In fact, Microsoft Edge will add these two attributes (_msthash and _msttexthash) to all translated HTML elements on the page.

And in a similar fashion, Google Translate (whether used in Google Chrome, Mozilla Firefox etc.) will alter the <html> tag itself:

<!-- Google Translate adds a single class to the <html> tag -->
<html class="translated-ltr">

Safari does it subtly by either adding or altering the existing lang attribute on the <html> tag:

<!-- Safari modifies the lang attribute on the <html> tag -->
<html lang="en-US">

So it appears that various translation tools put a pretty visible mark on the pages they translate. The one remaining problem is that these changes to the HTML occur seamlessly without a page refresh or any other tangible event. This means that we can’t reliably just look for the presence of these attributes or values when a page loads.

Instead, we need to monitor if these changes occur at any time while the user is on a given page. Luckily, modern browsers implement the MutationObserver API which is built for exactly that; namely monitoring changes to elements in real time.

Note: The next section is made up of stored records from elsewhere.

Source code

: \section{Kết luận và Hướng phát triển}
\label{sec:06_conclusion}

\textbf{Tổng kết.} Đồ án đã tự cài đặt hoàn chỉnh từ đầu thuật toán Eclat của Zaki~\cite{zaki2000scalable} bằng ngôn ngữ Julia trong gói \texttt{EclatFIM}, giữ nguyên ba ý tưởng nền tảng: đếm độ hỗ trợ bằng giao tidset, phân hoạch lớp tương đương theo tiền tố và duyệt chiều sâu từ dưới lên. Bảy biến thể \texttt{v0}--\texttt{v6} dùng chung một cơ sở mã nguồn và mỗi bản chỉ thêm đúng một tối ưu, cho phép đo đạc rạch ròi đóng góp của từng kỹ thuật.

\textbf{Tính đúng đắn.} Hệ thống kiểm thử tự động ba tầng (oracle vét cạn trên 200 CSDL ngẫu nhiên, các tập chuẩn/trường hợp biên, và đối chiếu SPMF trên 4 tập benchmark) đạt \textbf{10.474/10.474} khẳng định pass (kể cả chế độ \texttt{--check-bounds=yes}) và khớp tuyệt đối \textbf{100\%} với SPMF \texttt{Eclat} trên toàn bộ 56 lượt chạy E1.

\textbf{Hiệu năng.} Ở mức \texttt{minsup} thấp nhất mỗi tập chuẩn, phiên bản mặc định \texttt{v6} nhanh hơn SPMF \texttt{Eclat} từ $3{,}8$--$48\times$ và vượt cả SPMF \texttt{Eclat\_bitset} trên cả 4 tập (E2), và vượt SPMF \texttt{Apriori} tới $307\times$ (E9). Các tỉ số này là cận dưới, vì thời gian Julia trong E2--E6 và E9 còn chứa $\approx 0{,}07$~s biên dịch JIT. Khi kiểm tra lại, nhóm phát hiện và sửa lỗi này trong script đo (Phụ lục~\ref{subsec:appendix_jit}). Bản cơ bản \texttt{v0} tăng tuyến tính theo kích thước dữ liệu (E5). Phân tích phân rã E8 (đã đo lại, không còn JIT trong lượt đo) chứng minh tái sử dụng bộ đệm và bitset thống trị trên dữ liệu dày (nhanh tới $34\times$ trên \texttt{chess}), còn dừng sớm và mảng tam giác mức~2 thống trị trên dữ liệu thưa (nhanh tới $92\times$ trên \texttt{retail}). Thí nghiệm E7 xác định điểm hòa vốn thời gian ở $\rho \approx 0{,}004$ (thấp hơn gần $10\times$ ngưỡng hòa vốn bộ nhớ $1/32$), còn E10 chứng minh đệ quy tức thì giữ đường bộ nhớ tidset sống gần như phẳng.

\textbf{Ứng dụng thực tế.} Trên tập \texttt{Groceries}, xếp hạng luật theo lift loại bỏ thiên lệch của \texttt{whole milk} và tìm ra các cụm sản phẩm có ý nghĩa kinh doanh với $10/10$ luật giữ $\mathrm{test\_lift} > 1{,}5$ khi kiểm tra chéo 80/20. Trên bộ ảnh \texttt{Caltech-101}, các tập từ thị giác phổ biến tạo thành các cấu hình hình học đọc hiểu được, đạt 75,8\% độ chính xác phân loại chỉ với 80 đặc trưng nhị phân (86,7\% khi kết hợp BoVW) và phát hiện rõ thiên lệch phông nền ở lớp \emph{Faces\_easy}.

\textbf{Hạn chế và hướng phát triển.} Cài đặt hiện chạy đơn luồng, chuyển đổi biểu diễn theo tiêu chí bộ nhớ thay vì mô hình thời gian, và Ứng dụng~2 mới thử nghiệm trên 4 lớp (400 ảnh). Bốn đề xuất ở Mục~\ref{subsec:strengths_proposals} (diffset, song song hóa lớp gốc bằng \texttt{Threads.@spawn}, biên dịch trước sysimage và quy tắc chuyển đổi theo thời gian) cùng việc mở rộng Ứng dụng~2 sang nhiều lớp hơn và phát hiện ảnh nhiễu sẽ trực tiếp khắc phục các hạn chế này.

I’ll spare you for too much of the technical stuff, so please make do with this (commented code). You might want to copy it to your own code editor for increased readability:

(function(){
    // Start by checking if the MutationObserver API is available
    if( typeof MutationObserver === 'function') {
        // Tell the observer to monitor for changes to HTML attributes
        var config = { attributes: true };
        // Build the function to run when a change is observed
        var callback = function(mutationList, observer) {
            // Loop through each observed change (using old school loop as ES6 is still not supported in GTM)
            for(var i = 0; i < mutationList.length; i++) {
                // Only do something if the change was on an attribute
                if (mutationList[i]['type'] === 'attributes') {
                    if(
                        // Check for Edge's attributes
                        mutationList[i]['attributeName'] === '_msthash' || mutationList[i]['attributeName'] == '_msttexthash' ||
                        // Check for Google Translate's class
                        (mutationList[i]['attributeName'] === 'class' && mutationList[i]['target'].className.substring(0,9) == 'translate') ||
                        // Check for Safari's lang attribute
                        mutationList[i]['attributeName'] === 'lang'
                    ) {
                        // Stop observing to only track once per page
                        // On an SPA site, you might want to remove this line if you want to track the event on all pages
                        observer.disconnect();
                        // Send an event to the dataLayer (or do whatever you want)
                        window.dataLayer = window.dataLayer || [];
                        window.dataLayer.push({
                            'event': 'translate'
                        });
                    }
                }
                break;
            }
        };
        // Create the actual observer
        var observer = new MutationObserver(callback);
        // Attach the observer to the <title> tag
        observer.observe(document.getElementsByTagName('title')[0], config);
        // Attach the observer to the <html> tag
        observer.observe(document.getElementsByTagName('html')[0], config);
    }
})();

This piece of javascript can be enabled inline or in an external js file - or included in your tag manager of choice. For Google Tag Manager, simply insert this on all pages using a Custom HTML tag (and remember to add <script> before the code, and </script> after the code).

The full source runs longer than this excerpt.